La réforme fiscale américaine pourrait conduire au retour de « méga deals », selon EY.

Au Westin St. Francis, l’hôtel de San Francisco qui accueille jusqu’à mercredi la JP Morgan Healthcare, l’une des plus grosses conférences de l’industrie pharmaceutique, un thème revient en boucle dans les couloirs : la réforme fiscale. Les acteurs du secteur espèrent qu’elle va relancer les fusions-acquisitions alors qu’elles sont en recul depuis trois ans. Après un pic à 202 milliards de dollars en 2014, leur total est retombé à 95 milliards de dollars en 2017, selon Bloomberg. Et presque la moitié de ce montant est liée à seulement deux rachats : celui d’ Actelion , un spécialiste de l’hypertension artérielle pulmonaire, par Johnson & Johnson, et celui de  Kite , un pionnier des thérapies géniques contre le cancer, par Gilead.

Les mesures votées par le Sénat américain fin décembre – une réduction du taux d’impôt des sociétés de 35 % à 21 %, et une mesure  pour encourager les entreprises à rapatrier les centaines de milliards dollars stockés à l’étranger – devraient cependant donner un coup de fouet aux big pharmas américaines. A tel point que le cabinet de conseil EY envisage un retour de « méga deals comme nous n’en avons plus vu depuis presque une décennie ».

« Potentiels acquéreurs »

Avec 160 milliards de trésorerie en dehors des Etats-Unis pour Pfizer et 70 milliards pour Merck, les deux laboratoires américains représentent de « potentiels acquéreurs », note JP Morgan, en ajoutant que les Européens auront du mal à peser dans la balance face à la puissance des Américains. Mikael Dolster, le président de la R & D de Pfizer, a confirmé étudier « des opportunités d’accélération de la croissance, petites ou grosses », une déclaration prompte à relancer les rumeursde rachat de Bristol Myer Squibb, souvent cité comme proie possible d’OPA de sa part.

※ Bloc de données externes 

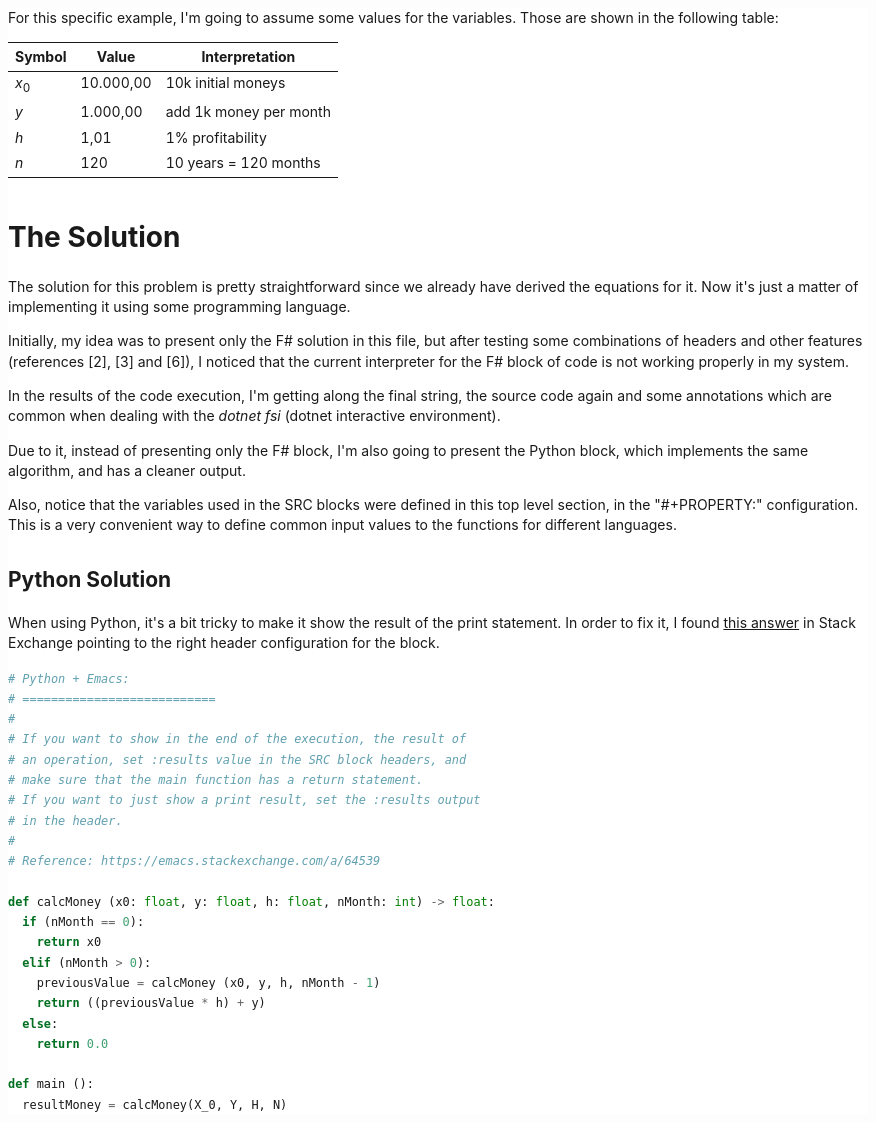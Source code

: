 For this specific example, I'm going to assume some values for the variables. Those are shown in the following table:

| Symbol | Value     | Interpretation         |
|------ |--------- |---------------------- |
| $x_0$  | 10.000,00 | 10k initial moneys     |
| $y$    | 1.000,00  | add 1k money per month |
| $h$    | 1,01      | 1% profitability       |
| $n$    | 120       | 10 years = 120 months  |


<a id="orgc713fb4"></a>

# The Solution

The solution for this problem is pretty straightforward since we already have derived the equations for it. Now it's just a matter of implementing it using some programming language.

Initially, my idea was to present only the F# solution in this file, but after testing some combinations of headers and other features (references [2], [3] and [6]), I noticed that the current interpreter for the F# block of code is not working properly in my system.

In the results of the code execution, I'm getting along the final string, the source code again and some annotations which are common when dealing with the *dotnet fsi* (dotnet interactive environment).

Due to it, instead of presenting only the F# block, I'm also going to present the Python block, which implements the same algorithm, and has a cleaner output.

Also, notice that the variables used in the SRC blocks were defined in this top level section, in the "#+PROPERTY:" configuration. This is a very convenient way to define common input values to the functions for different languages.


<a id="org2b123f0"></a>

## Python Solution

When using Python, it's a bit tricky to make it show the result of the print statement. In order to fix it, I found [this answer](https://emacs.stackexchange.com/a/17928) in Stack Exchange pointing to the right header configuration for the block.

```python
# Python + Emacs:
# ===========================
#
# If you want to show in the end of the execution, the result of
# an operation, set :results value in the SRC block headers, and
# make sure that the main function has a return statement.
# If you want to just show a print result, set the :results output
# in the header.
#
# Reference: https://emacs.stackexchange.com/a/64539

def calcMoney (x0: float, y: float, h: float, nMonth: int) -> float:
  if (nMonth == 0):
    return x0
  elif (nMonth > 0):
    previousValue = calcMoney (x0, y, h, nMonth - 1)
    return ((previousValue * h) + y)
  else:
    return 0.0

def main ():
  resultMoney = calcMoney(X_0, Y, H, N)
```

Le PDG de Merck s’est lui montré plus réservé : « notre stratégie est de nous concentrer sur l’innovation et non la consolidation », a déclaré Kenneth Frazier, en précisant que l’entreprise avait déjà la trésorerie nécessaire. L’effet de la baisse du taux d’imposition sera également limité : avec les différents abattements, le taux réel est déjà en dessous de 20 % pour les 11 entreprises de bio pharmacie américaines dont la valorisation dépasse les 50 milliards de dollars,  avance Bloomberg . Les sommes récupérées risquent également d’aller directement dans la poche des actionnaires : « notre priorité reste le versement de dividendes à nos actionnaires, suivie par des fusions-acquisitions au bon prix, au bon moment », a expliqué Dominic Caruso, directeur financier de Johnson & Johnson.

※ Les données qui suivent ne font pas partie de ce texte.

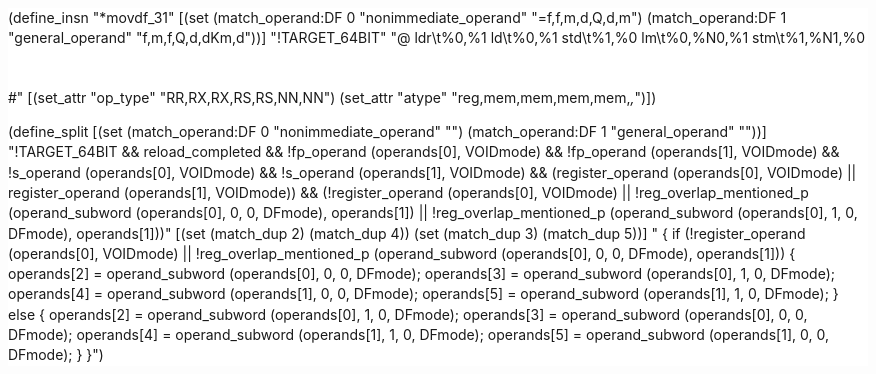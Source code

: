 (define_insn "*movdf_31"
  [(set (match_operand:DF 0 "nonimmediate_operand" "=f,f,m,d,Q,d,m")
        (match_operand:DF 1 "general_operand" "f,m,f,Q,d,dKm,d"))]
  "!TARGET_64BIT"
  "@
   ldr\\t%0,%1
   ld\\t%0,%1
   std\\t%1,%0
   lm\\t%0,%N0,%1
   stm\\t%1,%N1,%0
   #
   #"
  [(set_attr "op_type" "RR,RX,RX,RS,RS,NN,NN")
   (set_attr "atype"   "reg,mem,mem,mem,mem,*,*")])

(define_split
  [(set (match_operand:DF 0 "nonimmediate_operand" "")
        (match_operand:DF 1 "general_operand" ""))]
  "!TARGET_64BIT && reload_completed
   && !fp_operand (operands[0], VOIDmode)
   && !fp_operand (operands[1], VOIDmode)
   && !s_operand (operands[0], VOIDmode)
   && !s_operand (operands[1], VOIDmode)
   && (register_operand (operands[0], VOIDmode)
       || register_operand (operands[1], VOIDmode))
   && (!register_operand (operands[0], VOIDmode)
       || !reg_overlap_mentioned_p (operand_subword (operands[0], 0, 0, DFmode),
                                    operands[1])
       || !reg_overlap_mentioned_p (operand_subword (operands[0], 1, 0, DFmode),
                                    operands[1]))"
  [(set (match_dup 2) (match_dup 4))
   (set (match_dup 3) (match_dup 5))]
  "
{
  if (!register_operand (operands[0], VOIDmode)
      || !reg_overlap_mentioned_p (operand_subword (operands[0], 0, 0, DFmode),
                                   operands[1]))
    {
      operands[2] = operand_subword (operands[0], 0, 0, DFmode);
      operands[3] = operand_subword (operands[0], 1, 0, DFmode);
      operands[4] = operand_subword (operands[1], 0, 0, DFmode);
      operands[5] = operand_subword (operands[1], 1, 0, DFmode);
    }
  else
    {
      operands[2] = operand_subword (operands[0], 1, 0, DFmode);
      operands[3] = operand_subword (operands[0], 0, 0, DFmode);
      operands[4] = operand_subword (operands[1], 1, 0, DFmode);
      operands[5] = operand_subword (operands[1], 0, 0, DFmode);
    }
}")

Revente d’activités secondaires

Un autre facteur pourrait cependant conduire à dégager de l’argent frais : la revente d’activités secondaires dans le cadre d’une stratégie de recentrage des groupes sur leur coeur de métier, estime Jane Hobson, directrice du groupe santé du cabinet d’avocats Baker McKenzie. Pfizer, qui a déjà réduit sa R & D de quatorze à cinq secteurs thérapeutiques en sept ans, envisage par exemple de  vendre son activité grand public, tout comme le géant allemand Merck KGaA. Eli Lilly réfléchit lui à la vente de son activité de santé animale et Novartis à celle de ses produits d’ophtalmologie.

Pour EY, une plus grande consolidation permettrait également de mieux répondre à l’arrivée de nouveaux entrants sur le marché. Des entreprises chinoises aux géants de la Silicon Valley. « Nous devrions nous inquiéter de la manière dont Amazon va « disrupter » notre industrie », a plaidé Alex Gorsky, le PDG de Johnson & Johnson, en référence aux rumeurs d’arrivée du géant de l’e-commerce dans le secteur de la pharmacie.

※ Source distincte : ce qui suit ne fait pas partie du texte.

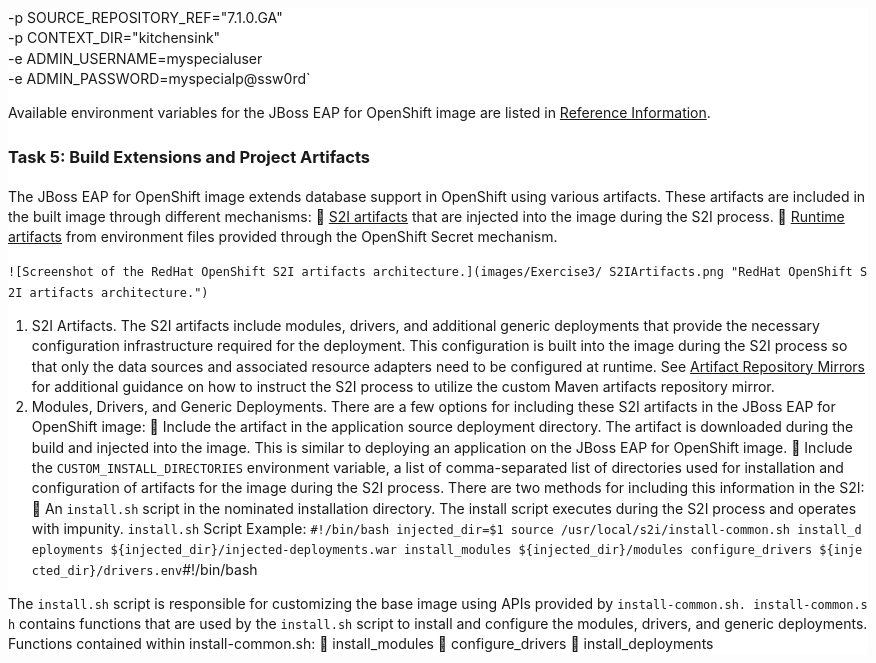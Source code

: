  -p SOURCE_REPOSITORY_REF="7.1.0.GA" \
 -p CONTEXT_DIR="kitchensink" \
 -e ADMIN_USERNAME=myspecialuser \
 -e ADMIN_PASSWORD=myspecialp@ssw0rd`

Available environment variables for the JBoss EAP for OpenShift image are listed in [Reference Information]( https://access.redhat.com/documentation/en-us/red_hat_jboss_enterprise_application_platform/7.1/html/red_hat_jboss_enterprise_application_platform_for_openshift/reference_information).
### Task 5: Build Extensions and Project Artifacts
The JBoss EAP for OpenShift image extends database support in OpenShift using various artifacts. These artifacts are included in the built image through different mechanisms:
	[S2I artifacts]( https://access.redhat.com/documentation/en-us/red_hat_jboss_enterprise_application_platform/7.1/html/red_hat_jboss_enterprise_application_platform_for_openshift/configuring_eap_openshift_image#S2I-Artifacts) that are injected into the image during the S2I process.
	[Runtime artifacts]( https://access.redhat.com/documentation/en-us/red_hat_jboss_enterprise_application_platform/7.1/html/red_hat_jboss_enterprise_application_platform_for_openshift/configuring_eap_openshift_image#Runtime-Artifacts) from environment files provided through the OpenShift Secret mechanism.

    ![Screenshot of the RedHat OpenShift S2I artifacts architecture.](images/Exercise3/ S2IArtifacts.png "RedHat OpenShift S2I artifacts architecture.")

1.  S2I Artifacts.
The S2I artifacts include modules, drivers, and additional generic deployments that provide the necessary configuration infrastructure required for the deployment. This configuration is built into the image during the S2I process so that only the data sources and associated resource adapters need to be configured at runtime.
See [Artifact Repository Mirrors](https://access.redhat.com/documentation/en-us/red_hat_jboss_enterprise_application_platform/7.1/html/red_hat_jboss_enterprise_application_platform_for_openshift/reference_information#eap-artifact-repository-mirrors-section) for additional guidance on how to instruct the S2I process to utilize the custom Maven artifacts repository mirror.
2.  Modules, Drivers, and Generic Deployments.
There are a few options for including these S2I artifacts in the JBoss EAP for OpenShift image:
	Include the artifact in the application source deployment directory. The artifact is downloaded during the build and injected into the image. This is similar to deploying an application on the JBoss EAP for OpenShift image.
	Include the `CUSTOM_INSTALL_DIRECTORIES` environment variable, a list of comma-separated list of directories used for installation and configuration of artifacts for the image during the S2I process. There are two methods for including this information in the S2I:
	An `install.sh` script in the nominated installation directory. The install script executes during the S2I process and operates with impunity.
`install.sh` Script Example:
    `#!/bin/bash
injected_dir=$1
source /usr/local/s2i/install-common.sh
install_deployments ${injected_dir}/injected-deployments.war
install_modules ${injected_dir}/modules
configure_drivers ${injected_dir}/drivers.env`#!/bin/bash

The `install.sh` script is responsible for customizing the base image using APIs provided by `install-common.sh. install-common.sh` contains functions that are used by the `install.sh` script to install and configure the modules, drivers, and generic deployments.
Functions contained within install-common.sh:
	install_modules
	configure_drivers
	install_deployments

L’immuno-oncologie, une cible

Les cibles potentielles sont surtout des biotechs dans des secteurs thérapeutiques clés, comme l’immuno-oncologie. Mais les big pharmas vont devoir mettre des sommes conséquentes sur la table : la hausse des investissements des fonds de capital-risque dans le secteur diminue la nécessité pour les start-up de se faire racheter aussi vite qu’avant et pousse leurs valorisations à la hausse.